Mit dem nun beschlossenen Ausstieg Großbritanniens aus der EU ist nach dem völkerrechtswidrigen Krieg gegen die Bundesrepublik Jugoslawien, der am 24. März 1999 mit Bomben auf Belgrad begann, der zweite und vielleicht entscheidende Schlag gegen die europäische Friedensordnung gelungen, manifestiert in der hier schon genannten »Charta von Paris«. Mit der britischen Entscheidung wird der gemeinsame europäische Prozess endgültig verlassen, zugunsten eines britischen Sonderstatus.Großbritannien kehrt zu seiner Rolle zurück, die seit dem Wiener Kongress 1814/15 davon bestimmt war, gegen den Friedenswillen kontinentaleuropäischer Staaten seine Interessen auf dem Kontinent unter Einschluss von Kriegen durchzusetzen.

Selbst innerbritische Konsequenzen des Referendums bergen auf dem Gebiet der Sicherheit unkalkulierbare Gefährdungen unterschiedlicher Brisanz für die europäische Entwicklung: Das Abstimmungsergebnis machte – nicht unerwartet – deutlich, dass weder Schottland noch Nordirland die EU zu verlassen bereit sind.

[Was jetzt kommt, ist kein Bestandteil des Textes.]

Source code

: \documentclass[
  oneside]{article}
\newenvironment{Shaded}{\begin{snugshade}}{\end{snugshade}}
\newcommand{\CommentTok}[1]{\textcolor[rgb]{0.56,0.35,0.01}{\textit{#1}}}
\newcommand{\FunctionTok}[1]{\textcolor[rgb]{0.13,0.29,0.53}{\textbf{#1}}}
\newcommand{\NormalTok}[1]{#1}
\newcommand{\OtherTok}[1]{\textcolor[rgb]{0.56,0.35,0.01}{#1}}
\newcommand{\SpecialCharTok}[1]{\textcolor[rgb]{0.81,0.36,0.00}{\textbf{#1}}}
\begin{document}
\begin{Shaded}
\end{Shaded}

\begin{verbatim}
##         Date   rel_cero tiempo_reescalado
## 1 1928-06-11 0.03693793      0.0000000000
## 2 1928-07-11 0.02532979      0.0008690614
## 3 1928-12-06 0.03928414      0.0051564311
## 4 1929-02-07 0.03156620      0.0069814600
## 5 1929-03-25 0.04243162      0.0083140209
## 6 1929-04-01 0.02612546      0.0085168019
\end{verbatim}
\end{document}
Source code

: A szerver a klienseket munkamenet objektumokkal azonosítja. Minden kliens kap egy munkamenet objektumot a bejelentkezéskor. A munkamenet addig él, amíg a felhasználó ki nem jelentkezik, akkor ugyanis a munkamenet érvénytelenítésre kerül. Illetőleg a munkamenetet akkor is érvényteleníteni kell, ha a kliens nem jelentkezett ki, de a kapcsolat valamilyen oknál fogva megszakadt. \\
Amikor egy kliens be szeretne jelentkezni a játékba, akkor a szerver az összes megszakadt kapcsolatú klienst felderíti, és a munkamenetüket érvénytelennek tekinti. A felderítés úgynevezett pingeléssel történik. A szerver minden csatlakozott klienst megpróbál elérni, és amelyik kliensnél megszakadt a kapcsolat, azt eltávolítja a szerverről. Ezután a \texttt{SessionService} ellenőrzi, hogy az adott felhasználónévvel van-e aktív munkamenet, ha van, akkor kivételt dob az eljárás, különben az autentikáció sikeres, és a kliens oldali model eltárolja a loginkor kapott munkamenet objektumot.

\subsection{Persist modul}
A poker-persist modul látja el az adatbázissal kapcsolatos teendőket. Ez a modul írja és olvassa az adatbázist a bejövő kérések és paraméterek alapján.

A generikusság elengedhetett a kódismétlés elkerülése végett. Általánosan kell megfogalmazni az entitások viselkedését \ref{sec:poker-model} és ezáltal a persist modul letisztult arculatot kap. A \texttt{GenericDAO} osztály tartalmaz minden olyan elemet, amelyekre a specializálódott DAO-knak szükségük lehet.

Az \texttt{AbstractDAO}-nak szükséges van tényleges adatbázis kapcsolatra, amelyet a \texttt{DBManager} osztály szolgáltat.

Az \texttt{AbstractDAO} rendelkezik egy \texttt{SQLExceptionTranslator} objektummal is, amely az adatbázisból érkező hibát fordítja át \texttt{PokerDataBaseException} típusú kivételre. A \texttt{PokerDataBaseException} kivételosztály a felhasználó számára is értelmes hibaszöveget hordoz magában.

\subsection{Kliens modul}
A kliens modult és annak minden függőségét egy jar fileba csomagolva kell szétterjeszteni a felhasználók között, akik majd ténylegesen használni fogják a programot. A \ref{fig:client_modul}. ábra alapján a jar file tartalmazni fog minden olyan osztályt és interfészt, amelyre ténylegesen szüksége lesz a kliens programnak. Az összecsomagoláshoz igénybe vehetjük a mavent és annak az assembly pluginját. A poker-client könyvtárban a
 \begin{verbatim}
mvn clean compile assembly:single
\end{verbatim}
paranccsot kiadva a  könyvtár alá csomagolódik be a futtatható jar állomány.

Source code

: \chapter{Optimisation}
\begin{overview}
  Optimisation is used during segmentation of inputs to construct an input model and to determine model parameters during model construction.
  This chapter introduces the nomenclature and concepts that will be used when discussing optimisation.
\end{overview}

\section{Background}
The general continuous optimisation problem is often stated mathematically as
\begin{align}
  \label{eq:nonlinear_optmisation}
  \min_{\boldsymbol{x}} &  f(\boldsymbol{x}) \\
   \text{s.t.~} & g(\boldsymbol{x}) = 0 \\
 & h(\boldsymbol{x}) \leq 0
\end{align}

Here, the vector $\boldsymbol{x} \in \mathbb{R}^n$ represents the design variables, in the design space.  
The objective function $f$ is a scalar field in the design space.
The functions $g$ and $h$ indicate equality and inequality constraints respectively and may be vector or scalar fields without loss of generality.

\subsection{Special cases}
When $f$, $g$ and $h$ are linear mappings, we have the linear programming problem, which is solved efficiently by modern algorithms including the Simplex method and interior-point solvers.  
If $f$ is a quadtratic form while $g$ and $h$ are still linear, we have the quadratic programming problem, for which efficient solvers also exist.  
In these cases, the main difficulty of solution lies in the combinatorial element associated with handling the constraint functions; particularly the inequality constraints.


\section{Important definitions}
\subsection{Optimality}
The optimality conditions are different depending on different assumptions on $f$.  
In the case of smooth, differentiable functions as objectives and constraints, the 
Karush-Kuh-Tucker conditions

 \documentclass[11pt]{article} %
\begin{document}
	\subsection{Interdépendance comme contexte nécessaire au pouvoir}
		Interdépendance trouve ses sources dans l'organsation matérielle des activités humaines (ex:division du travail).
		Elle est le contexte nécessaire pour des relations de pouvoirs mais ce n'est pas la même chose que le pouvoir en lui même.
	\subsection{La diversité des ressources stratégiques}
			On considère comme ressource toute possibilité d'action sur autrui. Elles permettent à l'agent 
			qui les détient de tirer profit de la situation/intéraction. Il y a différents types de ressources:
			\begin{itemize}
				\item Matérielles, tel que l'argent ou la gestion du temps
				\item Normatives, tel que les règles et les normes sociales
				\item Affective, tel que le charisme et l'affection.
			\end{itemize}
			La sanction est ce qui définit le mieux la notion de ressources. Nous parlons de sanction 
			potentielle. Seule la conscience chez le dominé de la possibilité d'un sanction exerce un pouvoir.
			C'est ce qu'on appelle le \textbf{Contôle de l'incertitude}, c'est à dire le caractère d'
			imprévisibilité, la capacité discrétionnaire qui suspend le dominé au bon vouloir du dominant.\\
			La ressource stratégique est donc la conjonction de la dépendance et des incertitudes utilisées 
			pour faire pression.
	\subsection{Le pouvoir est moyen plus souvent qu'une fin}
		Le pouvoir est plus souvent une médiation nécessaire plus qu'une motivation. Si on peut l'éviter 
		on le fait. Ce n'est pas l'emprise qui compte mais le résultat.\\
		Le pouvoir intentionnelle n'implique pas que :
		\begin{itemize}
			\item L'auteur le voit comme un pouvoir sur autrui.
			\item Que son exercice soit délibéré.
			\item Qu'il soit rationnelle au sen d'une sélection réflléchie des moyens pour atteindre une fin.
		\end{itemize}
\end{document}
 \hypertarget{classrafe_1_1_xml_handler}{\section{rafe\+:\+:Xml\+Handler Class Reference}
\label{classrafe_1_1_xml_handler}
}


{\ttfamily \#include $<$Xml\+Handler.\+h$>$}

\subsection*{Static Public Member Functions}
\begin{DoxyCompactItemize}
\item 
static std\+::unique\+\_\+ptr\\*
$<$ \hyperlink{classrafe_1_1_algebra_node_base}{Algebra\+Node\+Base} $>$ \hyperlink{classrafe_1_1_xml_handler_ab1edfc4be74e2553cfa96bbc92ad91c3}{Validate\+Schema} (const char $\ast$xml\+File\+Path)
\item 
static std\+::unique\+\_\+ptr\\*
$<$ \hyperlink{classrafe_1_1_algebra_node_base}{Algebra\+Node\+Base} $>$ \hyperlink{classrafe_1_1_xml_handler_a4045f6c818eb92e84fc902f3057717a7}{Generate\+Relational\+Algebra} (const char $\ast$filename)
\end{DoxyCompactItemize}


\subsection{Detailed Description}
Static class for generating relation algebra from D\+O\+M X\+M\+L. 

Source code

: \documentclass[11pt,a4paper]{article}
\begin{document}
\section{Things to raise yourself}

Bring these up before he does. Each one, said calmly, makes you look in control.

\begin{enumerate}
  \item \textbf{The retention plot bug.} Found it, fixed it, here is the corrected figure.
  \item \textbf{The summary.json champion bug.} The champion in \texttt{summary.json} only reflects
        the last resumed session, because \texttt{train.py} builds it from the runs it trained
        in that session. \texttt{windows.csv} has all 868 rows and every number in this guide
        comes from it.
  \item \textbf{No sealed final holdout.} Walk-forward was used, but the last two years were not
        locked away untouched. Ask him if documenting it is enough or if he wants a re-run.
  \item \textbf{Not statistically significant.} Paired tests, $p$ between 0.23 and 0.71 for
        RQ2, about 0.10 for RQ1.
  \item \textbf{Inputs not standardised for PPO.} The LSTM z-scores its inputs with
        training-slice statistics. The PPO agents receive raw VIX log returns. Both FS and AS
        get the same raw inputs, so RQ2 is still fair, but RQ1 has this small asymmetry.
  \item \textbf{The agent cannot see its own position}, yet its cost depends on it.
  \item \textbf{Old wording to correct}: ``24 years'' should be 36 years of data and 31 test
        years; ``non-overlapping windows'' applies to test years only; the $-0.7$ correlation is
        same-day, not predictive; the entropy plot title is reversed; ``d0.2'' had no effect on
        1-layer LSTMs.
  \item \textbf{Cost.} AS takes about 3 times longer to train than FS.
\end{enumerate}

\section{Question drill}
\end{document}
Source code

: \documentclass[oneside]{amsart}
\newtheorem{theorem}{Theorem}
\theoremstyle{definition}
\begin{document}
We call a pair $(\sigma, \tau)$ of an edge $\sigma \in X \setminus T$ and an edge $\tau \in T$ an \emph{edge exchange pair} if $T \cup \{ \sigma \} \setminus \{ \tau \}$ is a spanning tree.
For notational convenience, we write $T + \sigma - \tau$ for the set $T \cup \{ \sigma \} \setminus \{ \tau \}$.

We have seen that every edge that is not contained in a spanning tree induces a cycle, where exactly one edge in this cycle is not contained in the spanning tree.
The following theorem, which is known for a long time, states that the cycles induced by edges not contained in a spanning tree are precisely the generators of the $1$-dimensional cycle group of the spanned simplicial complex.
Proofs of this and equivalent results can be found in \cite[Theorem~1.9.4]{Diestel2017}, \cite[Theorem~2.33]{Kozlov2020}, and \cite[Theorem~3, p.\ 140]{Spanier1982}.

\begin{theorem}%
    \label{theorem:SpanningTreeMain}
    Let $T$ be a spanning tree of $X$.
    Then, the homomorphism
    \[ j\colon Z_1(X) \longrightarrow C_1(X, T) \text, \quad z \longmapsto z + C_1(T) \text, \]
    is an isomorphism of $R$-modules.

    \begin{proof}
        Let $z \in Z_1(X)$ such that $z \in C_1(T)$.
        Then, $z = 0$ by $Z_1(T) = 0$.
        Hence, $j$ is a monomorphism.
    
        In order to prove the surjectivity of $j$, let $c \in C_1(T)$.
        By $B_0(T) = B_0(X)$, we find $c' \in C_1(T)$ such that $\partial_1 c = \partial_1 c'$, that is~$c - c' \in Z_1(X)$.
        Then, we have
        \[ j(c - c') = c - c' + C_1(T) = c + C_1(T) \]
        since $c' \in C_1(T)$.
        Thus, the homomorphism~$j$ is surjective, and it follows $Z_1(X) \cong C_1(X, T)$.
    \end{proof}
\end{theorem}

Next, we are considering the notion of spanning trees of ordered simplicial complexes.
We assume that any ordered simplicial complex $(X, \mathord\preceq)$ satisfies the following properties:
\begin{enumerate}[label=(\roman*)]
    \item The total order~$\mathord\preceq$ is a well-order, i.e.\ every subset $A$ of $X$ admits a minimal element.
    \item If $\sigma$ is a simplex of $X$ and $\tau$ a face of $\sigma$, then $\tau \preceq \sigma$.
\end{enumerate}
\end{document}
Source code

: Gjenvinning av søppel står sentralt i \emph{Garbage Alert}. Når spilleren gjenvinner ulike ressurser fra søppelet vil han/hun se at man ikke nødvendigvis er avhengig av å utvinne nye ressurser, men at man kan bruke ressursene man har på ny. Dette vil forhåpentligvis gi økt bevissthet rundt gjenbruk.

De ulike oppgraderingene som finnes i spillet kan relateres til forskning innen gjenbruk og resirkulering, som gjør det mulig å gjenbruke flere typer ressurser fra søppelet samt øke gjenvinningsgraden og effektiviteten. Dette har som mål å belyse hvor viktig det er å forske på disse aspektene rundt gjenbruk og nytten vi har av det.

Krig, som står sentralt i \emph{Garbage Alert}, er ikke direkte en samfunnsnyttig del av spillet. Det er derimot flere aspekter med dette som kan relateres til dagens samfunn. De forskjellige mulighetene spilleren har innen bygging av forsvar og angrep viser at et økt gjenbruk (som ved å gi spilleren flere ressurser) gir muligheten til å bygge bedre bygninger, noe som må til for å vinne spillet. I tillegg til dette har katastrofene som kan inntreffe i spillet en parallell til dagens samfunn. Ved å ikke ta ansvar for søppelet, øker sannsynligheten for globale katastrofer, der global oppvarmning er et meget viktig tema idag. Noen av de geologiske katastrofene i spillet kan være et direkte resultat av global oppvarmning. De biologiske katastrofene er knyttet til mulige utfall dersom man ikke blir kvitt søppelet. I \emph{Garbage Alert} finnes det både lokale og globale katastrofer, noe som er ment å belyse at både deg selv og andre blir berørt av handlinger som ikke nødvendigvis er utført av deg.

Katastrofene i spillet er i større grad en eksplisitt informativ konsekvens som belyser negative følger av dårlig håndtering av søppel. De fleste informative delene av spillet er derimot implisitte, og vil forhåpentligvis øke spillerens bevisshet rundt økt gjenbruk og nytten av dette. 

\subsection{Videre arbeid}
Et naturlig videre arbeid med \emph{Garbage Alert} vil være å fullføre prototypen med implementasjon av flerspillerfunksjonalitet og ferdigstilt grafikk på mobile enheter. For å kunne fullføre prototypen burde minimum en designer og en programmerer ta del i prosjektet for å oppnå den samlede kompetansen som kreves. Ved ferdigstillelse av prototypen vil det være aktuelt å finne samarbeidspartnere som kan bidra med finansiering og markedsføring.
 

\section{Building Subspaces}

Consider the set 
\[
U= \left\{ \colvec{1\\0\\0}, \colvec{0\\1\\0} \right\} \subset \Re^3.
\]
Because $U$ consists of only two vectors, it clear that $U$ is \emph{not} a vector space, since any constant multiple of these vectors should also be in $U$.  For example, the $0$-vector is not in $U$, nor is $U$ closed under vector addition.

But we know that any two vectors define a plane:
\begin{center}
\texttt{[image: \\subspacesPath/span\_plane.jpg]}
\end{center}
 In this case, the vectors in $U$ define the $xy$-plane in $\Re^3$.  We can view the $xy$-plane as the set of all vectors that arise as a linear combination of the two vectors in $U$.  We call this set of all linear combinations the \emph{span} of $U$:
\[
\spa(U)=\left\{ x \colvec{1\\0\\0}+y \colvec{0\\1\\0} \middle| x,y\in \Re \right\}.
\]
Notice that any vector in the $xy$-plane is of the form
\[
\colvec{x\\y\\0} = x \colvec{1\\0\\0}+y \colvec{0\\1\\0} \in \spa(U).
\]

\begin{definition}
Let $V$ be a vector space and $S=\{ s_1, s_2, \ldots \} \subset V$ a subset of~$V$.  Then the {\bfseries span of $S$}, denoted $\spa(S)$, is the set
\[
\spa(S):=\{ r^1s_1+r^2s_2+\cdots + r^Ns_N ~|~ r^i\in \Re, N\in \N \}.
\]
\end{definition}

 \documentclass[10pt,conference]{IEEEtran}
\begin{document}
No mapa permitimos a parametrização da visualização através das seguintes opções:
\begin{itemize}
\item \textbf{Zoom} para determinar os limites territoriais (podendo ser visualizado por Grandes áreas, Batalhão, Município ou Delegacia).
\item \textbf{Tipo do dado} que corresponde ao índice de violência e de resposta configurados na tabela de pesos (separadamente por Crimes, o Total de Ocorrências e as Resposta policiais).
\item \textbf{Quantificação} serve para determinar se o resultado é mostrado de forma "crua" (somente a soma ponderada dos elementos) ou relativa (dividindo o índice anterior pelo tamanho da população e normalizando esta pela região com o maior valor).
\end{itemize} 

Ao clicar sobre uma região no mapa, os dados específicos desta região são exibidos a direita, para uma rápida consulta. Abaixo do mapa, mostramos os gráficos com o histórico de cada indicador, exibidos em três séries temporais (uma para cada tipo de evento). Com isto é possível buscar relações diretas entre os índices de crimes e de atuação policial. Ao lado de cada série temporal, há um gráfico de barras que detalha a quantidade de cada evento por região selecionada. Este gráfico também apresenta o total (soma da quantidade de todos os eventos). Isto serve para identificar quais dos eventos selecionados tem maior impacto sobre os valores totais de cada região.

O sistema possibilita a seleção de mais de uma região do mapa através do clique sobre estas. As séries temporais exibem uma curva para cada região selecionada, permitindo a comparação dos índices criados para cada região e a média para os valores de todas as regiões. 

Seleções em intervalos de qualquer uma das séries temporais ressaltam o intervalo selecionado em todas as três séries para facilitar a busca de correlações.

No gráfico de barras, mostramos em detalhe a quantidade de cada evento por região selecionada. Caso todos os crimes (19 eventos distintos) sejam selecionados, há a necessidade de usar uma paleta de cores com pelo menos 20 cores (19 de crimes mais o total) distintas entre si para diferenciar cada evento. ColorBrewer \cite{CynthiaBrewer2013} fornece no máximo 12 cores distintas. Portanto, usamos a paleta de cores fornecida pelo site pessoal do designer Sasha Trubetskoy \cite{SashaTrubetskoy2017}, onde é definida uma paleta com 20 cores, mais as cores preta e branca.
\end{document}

In Schottland ist es eine Frage der Selbstachtung, einen Weg in die staatliche Unabhängigkeit zu finden, um die gewachsenen Beziehungen zum politischen Europa aufrecht zu erhalten. In Nordirland steht die britische Kolonialherrschaft zur Disposition, ein baldiges Ende scheint mehr als gewünscht. Die Einbindung Englands und der Republik Nordirland in die EU ermöglichte staatsrechtliche Vereinbarungen innerhalb des Landes sowie zwischen der Republik und Großbritannien. Dieses Scharnier fällt jetzt weg. Aus der Zeit der massiven Auseinandersetzungen zwischen irischen und britischen Kräften in Nordirland in der Zeit des Kalten Krieges ist bekannt, in welchem Maße die Sowjetunion durch das massive Auftauchen nuklear bestückter U-Boot-Rudel vor den Küsten Großbritanniens drohend in den Konflikt Eingriff nahm. Auch andere Mächte könnten auf die Idee kommen, sich an einem zu erwartenden Konflikt beteiligen zu wollen.

Das Referendum in Großbritannien ist die logische Konsequenz der Konferenz von Bratislava mit der Ankündigung, Europa im amerikanischen Interesse erneut teilen zu wollen. Mit dem Ergebnis wird die innereuropäische Tendenz der Loslösung von Brüssel zugunsten engster Zusammenarbeit mit den USA seitens der baltischen Staaten, Polens, Rumäniens und Bulgariens verstärkt und damit das Europa der Europäischen Union de facto gegen die Russische Föderation militärpolitisch in Stellung gebracht. Sollten die bislang neutralen Staaten in die NATO inkorporiert werden, sind die amerikanischen Kriegsvorbereitungen in Europa abgeschlossen. Die NATO-Gipfelkonferenz in Warschau Anfang Juli 2016 wird dazu den Weg weisen.

Das Ende des Kalten Krieges sollte Europa eine friedliche Zukunft garantieren. Heute müssen wir sehen, dass wir einem neuen Weltkrieg und der Zerstörung unserer Länder so nah sind wie seit 1945 nicht mehr. Die NATO, wir und unsere Partner in diesem Bündnis haben unermessliches Leid über Nachbarregionen gebracht, und das Elend drängt nun über unsere Grenzen. Mit dem EU-Austritt verlässt Großbritannien das große europäische Friedensprojekt, es ist nicht mehr an die Friedenspflicht untereinander gebunden. Der britische Imperialismus hat sich in seinem Kerngebiet England wieder manifestiert, und es wird zum Schaden Europas sein, was uns jetzt bevorsteht.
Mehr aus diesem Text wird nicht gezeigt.